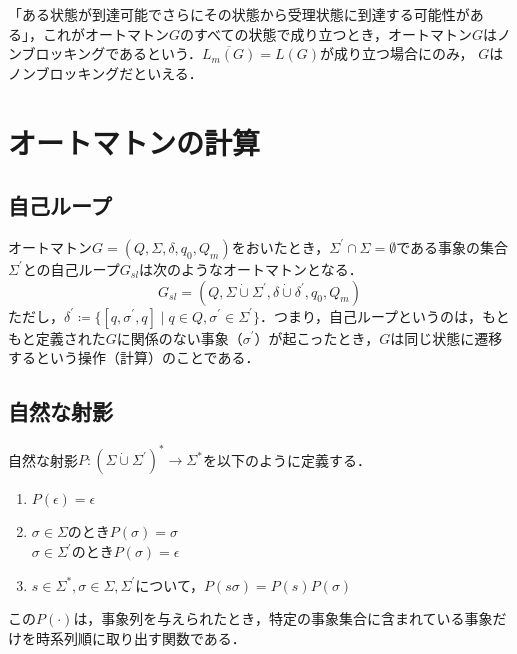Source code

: \documentclass[dvipdfmx]{newthesis}
\begin{document}
「ある状態が到達可能でさらにその状態から受理状態に到達する可能性がある」，これがオートマトン$G$のすべての状態で成り立つとき，オートマトン$G$はノンブロッキングであるという．$\overline{L_m(G)}=L(G)$が成り立つ場合にのみ， $G$はノンブロッキングだといえる．




\section{オートマトンの計算}
\subsection{自己ループ}

オートマトン$G = (Q, \Sigma, \delta, q_0, Q_m)$をおいたとき，$\Sigma^\prime \cap \Sigma=\emptyset$である事象の集合$\Sigma^\prime$との自己ループ$G_{sl}$は次のようなオートマトンとなる．
\begin{equation}
    G_{sl}=(Q,\Sigma\dot{\cup}\Sigma^\prime,\delta\dot{\cup}\delta^\prime,q_0,Q_m)
\end{equation}
ただし，$\delta^\prime\coloneqq\{[q,\sigma^\prime,q]\mid q\in Q,\sigma^\prime\in\Sigma^\prime\}$．つまり，自己ループというのは，もともと定義された$G$に関係のない事象（$\sigma^\prime$）が起こったとき，$G$は同じ状態に遷移するという操作（計算）のことである．

\subsection{自然な射影}

自然な射影$P\colon{(\Sigma\dot{\cup}\Sigma^\prime)}^\ast\rightarrow\Sigma^\ast$を以下のように定義する．
\begin{enumerate}
    \renewcommand{\theenumi}{(\roman{enumi})}
    
    \item $P(\epsilon) = \epsilon$
    \item $\sigma\in\Sigma$のとき$P(\sigma)=\sigma$\\
    $\sigma\in\Sigma^\prime$のとき$P(\sigma)=\epsilon$
    \item $s\in\Sigma^\ast,\sigma\in\Sigma,\Sigma^\prime$について，$P(s\sigma) = P(s)P(\sigma) $
\end{enumerate}

この$P(\cdot)$は，事象列を与えられたとき，特定の事象集合に含まれている事象だけを時系列順に取り出す関数である．
\end{document}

● ● ● ● ●

Output every record above exactly as written, but skip the pictures.

Source code

: \documentclass[dvipdfmx]{newthesis}
\begin{document}
「ある状態が到達可能でさらにその状態から受理状態に到達する可能性がある」，これがオートマトン$G$のすべての状態で成り立つとき，オートマトン$G$はノンブロッキングであるという．$\overline{L_m(G)}=L(G)$が成り立つ場合にのみ， $G$はノンブロッキングだといえる．




\section{オートマトンの計算}
\subsection{自己ループ}

オートマトン$G = (Q, \Sigma, \delta, q_0, Q_m)$をおいたとき，$\Sigma^\prime \cap \Sigma=\emptyset$である事象の集合$\Sigma^\prime$との自己ループ$G_{sl}$は次のようなオートマトンとなる．
\begin{equation}
    G_{sl}=(Q,\Sigma\dot{\cup}\Sigma^\prime,\delta\dot{\cup}\delta^\prime,q_0,Q_m)
\end{equation}
ただし，$\delta^\prime\coloneqq\{[q,\sigma^\prime,q]\mid q\in Q,\sigma^\prime\in\Sigma^\prime\}$．つまり，自己ループというのは，もともと定義された$G$に関係のない事象（$\sigma^\prime$）が起こったとき，$G$は同じ状態に遷移するという操作（計算）のことである．

\subsection{自然な射影}

自然な射影$P\colon{(\Sigma\dot{\cup}\Sigma^\prime)}^\ast\rightarrow\Sigma^\ast$を以下のように定義する．
\begin{enumerate}
    \renewcommand{\theenumi}{(\roman{enumi})}
    
    \item $P(\epsilon) = \epsilon$
    \item $\sigma\in\Sigma$のとき$P(\sigma)=\sigma$\\
    $\sigma\in\Sigma^\prime$のとき$P(\sigma)=\epsilon$
    \item $s\in\Sigma^\ast,\sigma\in\Sigma,\Sigma^\prime$について，$P(s\sigma) = P(s)P(\sigma) $
\end{enumerate}

この$P(\cdot)$は，事象列を与えられたとき，特定の事象集合に含まれている事象だけを時系列順に取り出す関数である．
\end{document}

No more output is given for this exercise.